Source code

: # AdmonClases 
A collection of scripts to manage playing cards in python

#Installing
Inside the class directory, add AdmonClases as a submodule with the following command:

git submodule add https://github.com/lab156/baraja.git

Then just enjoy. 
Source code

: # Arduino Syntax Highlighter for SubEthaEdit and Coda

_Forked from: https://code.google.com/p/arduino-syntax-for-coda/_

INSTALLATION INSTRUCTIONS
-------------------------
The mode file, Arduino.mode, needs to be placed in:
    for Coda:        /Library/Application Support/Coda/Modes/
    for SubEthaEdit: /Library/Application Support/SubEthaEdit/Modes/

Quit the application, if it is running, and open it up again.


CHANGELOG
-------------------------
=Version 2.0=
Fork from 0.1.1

★ ★ ★ ★ ★

Task requirements: How many of the lines above hold "https"? Answer with only the number.

Task answer: 2